### Recorded data
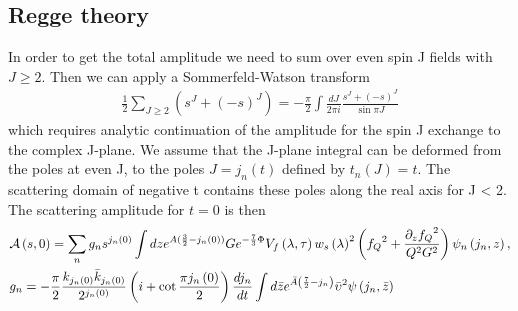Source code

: \documentclass[a4paper,12pt]{article}
\begin{document}
\subsection{Regge theory}
In order to get the total amplitude we need to sum over even spin J fields with $J \geq 2$. Then we can apply a Sommerfeld-Watson transform
\begin{align}
\frac{1}{2} \sum_{J \geq 2} \left(s^J + {\left(-s\right)}^J\right) = - \frac{\pi}{2} \int \frac{d J}{2 \pi i} \frac{s^J + \left(-s\right)^J}{\sin \pi J}
\end{align}
which requires analytic continuation of the amplitude for the spin J exchange to the complex J-plane. We assume that the J-plane integral can be deformed from the poles at even J, to the poles $J = j_n \left(t\right)$ defined by $t_n \left(J\right) = t$. The scattering domain of negative t contains these poles along the real axis for J < 2. The scattering amplitude for $t = 0$ is then
\begin{align}
&\mathcal{A} \left(s, 0 \right) = \sum_n g_n s^{j_n\left(0\right)} \int dz e^{A(\frac{3}{2} - {j_n\left(0\right)})} G e^{-\frac{7}{3} \Phi}  V_f \left( \lambda, \tau \right) {w_s\left(\lambda \right)}^2  \left(  {f_Q}^2 + \frac{{\partial_z f_Q}^2}{Q^2 G^2}  \right) \psi_n \left(j_n, z\right), \\
& g_n = - \frac{\pi}{2} \frac{k_{j_n\left(0\right)} \bar{k}_{j_n\left(0\right)}}{2^{j_n\left(0\right)}}  \left(i + \cot \frac{\pi j_n\left(0\right)}{2} \right) \frac{d j_n}{dt} \int d\bar{z} e^{\bar{A}\left( \frac{7}{2} - j_n \right)}  {\bar{\upsilon}}^2  \psi\left(j_n, \bar{z}\right) \notag
\end{align}
\end{document}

### Task description
Word-for-word output of every record is needed, with images omitted.

### Answer to this task
Source code

: \documentclass[a4paper,12pt]{article}
\begin{document}
\subsection{Regge theory}
In order to get the total amplitude we need to sum over even spin J fields with $J \geq 2$. Then we can apply a Sommerfeld-Watson transform
\begin{align}
\frac{1}{2} \sum_{J \geq 2} \left(s^J + {\left(-s\right)}^J\right) = - \frac{\pi}{2} \int \frac{d J}{2 \pi i} \frac{s^J + \left(-s\right)^J}{\sin \pi J}
\end{align}
which requires analytic continuation of the amplitude for the spin J exchange to the complex J-plane. We assume that the J-plane integral can be deformed from the poles at even J, to the poles $J = j_n \left(t\right)$ defined by $t_n \left(J\right) = t$. The scattering domain of negative t contains these poles along the real axis for J < 2. The scattering amplitude for $t = 0$ is then
\begin{align}
&\mathcal{A} \left(s, 0 \right) = \sum_n g_n s^{j_n\left(0\right)} \int dz e^{A(\frac{3}{2} - {j_n\left(0\right)})} G e^{-\frac{7}{3} \Phi}  V_f \left( \lambda, \tau \right) {w_s\left(\lambda \right)}^2  \left(  {f_Q}^2 + \frac{{\partial_z f_Q}^2}{Q^2 G^2}  \right) \psi_n \left(j_n, z\right), \\
& g_n = - \frac{\pi}{2} \frac{k_{j_n\left(0\right)} \bar{k}_{j_n\left(0\right)}}{2^{j_n\left(0\right)}}  \left(i + \cot \frac{\pi j_n\left(0\right)}{2} \right) \frac{d j_n}{dt} \int d\bar{z} e^{\bar{A}\left( \frac{7}{2} - j_n \right)}  {\bar{\upsilon}}^2  \psi\left(j_n, \bar{z}\right) \notag
\end{align}
\end{document}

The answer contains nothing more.